(Dataset entries)

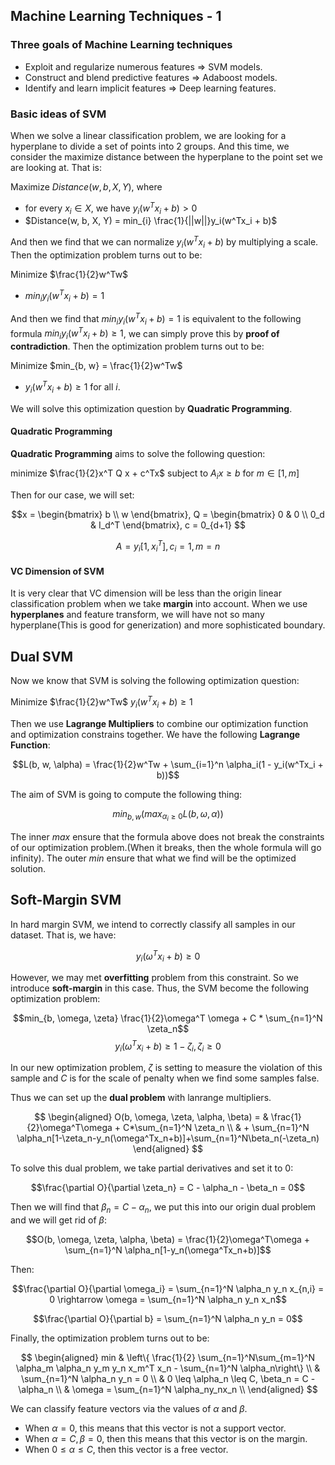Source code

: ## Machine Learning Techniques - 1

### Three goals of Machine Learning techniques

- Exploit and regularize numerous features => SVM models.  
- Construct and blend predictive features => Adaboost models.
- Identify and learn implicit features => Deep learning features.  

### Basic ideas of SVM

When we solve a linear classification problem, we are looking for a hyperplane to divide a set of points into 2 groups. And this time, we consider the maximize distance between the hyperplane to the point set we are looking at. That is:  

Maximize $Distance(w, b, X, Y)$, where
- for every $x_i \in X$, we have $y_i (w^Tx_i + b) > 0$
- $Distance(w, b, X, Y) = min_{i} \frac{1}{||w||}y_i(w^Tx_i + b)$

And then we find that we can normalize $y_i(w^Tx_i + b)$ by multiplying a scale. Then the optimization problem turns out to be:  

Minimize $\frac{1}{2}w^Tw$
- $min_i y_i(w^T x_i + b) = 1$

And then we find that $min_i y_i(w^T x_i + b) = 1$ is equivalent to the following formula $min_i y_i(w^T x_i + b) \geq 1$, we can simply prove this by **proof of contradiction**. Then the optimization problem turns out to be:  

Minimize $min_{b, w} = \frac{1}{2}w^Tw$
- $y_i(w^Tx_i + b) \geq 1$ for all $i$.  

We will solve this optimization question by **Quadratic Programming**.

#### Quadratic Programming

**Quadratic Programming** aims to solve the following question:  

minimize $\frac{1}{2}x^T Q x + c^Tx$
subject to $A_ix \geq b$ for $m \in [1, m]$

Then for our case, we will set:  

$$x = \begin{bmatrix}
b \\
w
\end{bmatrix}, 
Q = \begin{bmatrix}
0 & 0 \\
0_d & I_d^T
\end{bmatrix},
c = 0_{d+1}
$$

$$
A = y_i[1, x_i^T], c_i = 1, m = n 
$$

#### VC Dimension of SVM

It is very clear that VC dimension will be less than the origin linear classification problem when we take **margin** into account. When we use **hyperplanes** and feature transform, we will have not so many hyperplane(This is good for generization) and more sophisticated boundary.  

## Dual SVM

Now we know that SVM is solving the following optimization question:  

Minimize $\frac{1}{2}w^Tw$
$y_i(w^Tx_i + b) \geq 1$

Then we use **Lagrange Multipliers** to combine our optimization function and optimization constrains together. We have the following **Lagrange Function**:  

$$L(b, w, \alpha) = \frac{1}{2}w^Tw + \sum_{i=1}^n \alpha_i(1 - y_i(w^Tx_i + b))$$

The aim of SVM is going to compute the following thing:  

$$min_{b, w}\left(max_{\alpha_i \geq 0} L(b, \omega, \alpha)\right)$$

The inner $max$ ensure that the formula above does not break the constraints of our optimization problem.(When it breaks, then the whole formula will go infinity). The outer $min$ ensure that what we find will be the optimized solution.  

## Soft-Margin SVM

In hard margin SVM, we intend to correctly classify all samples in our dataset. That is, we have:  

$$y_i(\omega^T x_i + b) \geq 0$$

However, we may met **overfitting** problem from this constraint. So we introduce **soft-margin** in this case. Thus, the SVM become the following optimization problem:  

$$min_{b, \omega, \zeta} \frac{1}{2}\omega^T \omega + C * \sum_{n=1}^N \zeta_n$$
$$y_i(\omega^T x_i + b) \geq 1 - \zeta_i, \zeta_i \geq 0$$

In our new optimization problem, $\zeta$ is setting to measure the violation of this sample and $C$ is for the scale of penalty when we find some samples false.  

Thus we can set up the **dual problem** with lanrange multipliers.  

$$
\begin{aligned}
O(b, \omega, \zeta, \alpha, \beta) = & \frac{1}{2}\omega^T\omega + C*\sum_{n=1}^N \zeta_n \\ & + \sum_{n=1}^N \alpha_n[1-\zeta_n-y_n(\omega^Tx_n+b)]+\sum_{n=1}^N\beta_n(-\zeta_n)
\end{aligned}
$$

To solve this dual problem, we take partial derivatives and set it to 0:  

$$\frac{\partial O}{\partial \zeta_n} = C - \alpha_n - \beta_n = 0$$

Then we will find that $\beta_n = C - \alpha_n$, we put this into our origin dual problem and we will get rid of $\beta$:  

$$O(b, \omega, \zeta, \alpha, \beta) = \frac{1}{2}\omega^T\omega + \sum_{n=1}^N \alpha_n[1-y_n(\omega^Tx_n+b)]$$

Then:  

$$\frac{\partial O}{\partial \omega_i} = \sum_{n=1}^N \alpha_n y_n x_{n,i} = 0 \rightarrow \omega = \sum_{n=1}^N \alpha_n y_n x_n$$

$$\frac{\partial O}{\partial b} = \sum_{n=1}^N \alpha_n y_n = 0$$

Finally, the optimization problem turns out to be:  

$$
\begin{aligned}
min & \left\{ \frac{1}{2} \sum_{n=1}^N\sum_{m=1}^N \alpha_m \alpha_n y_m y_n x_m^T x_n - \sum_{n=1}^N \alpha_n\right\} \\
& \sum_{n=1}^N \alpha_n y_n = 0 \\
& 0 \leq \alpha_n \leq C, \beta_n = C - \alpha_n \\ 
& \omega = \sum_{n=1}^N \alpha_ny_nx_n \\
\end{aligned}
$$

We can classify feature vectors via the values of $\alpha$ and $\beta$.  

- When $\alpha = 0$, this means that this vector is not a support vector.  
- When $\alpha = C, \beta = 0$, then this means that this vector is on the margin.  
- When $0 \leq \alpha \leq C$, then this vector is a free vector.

## WHAT TO DO
From the entries, report every line in which the string "scale" occurs.

## YOUR RESPONSE
And then we find that we can normalize $y_i(w^Tx_i + b)$ by multiplying a scale. Then the optimization problem turns out to be:  
In our new optimization problem, $\zeta$ is setting to measure the violation of this sample and $C$ is for the scale of penalty when we find some samples false.  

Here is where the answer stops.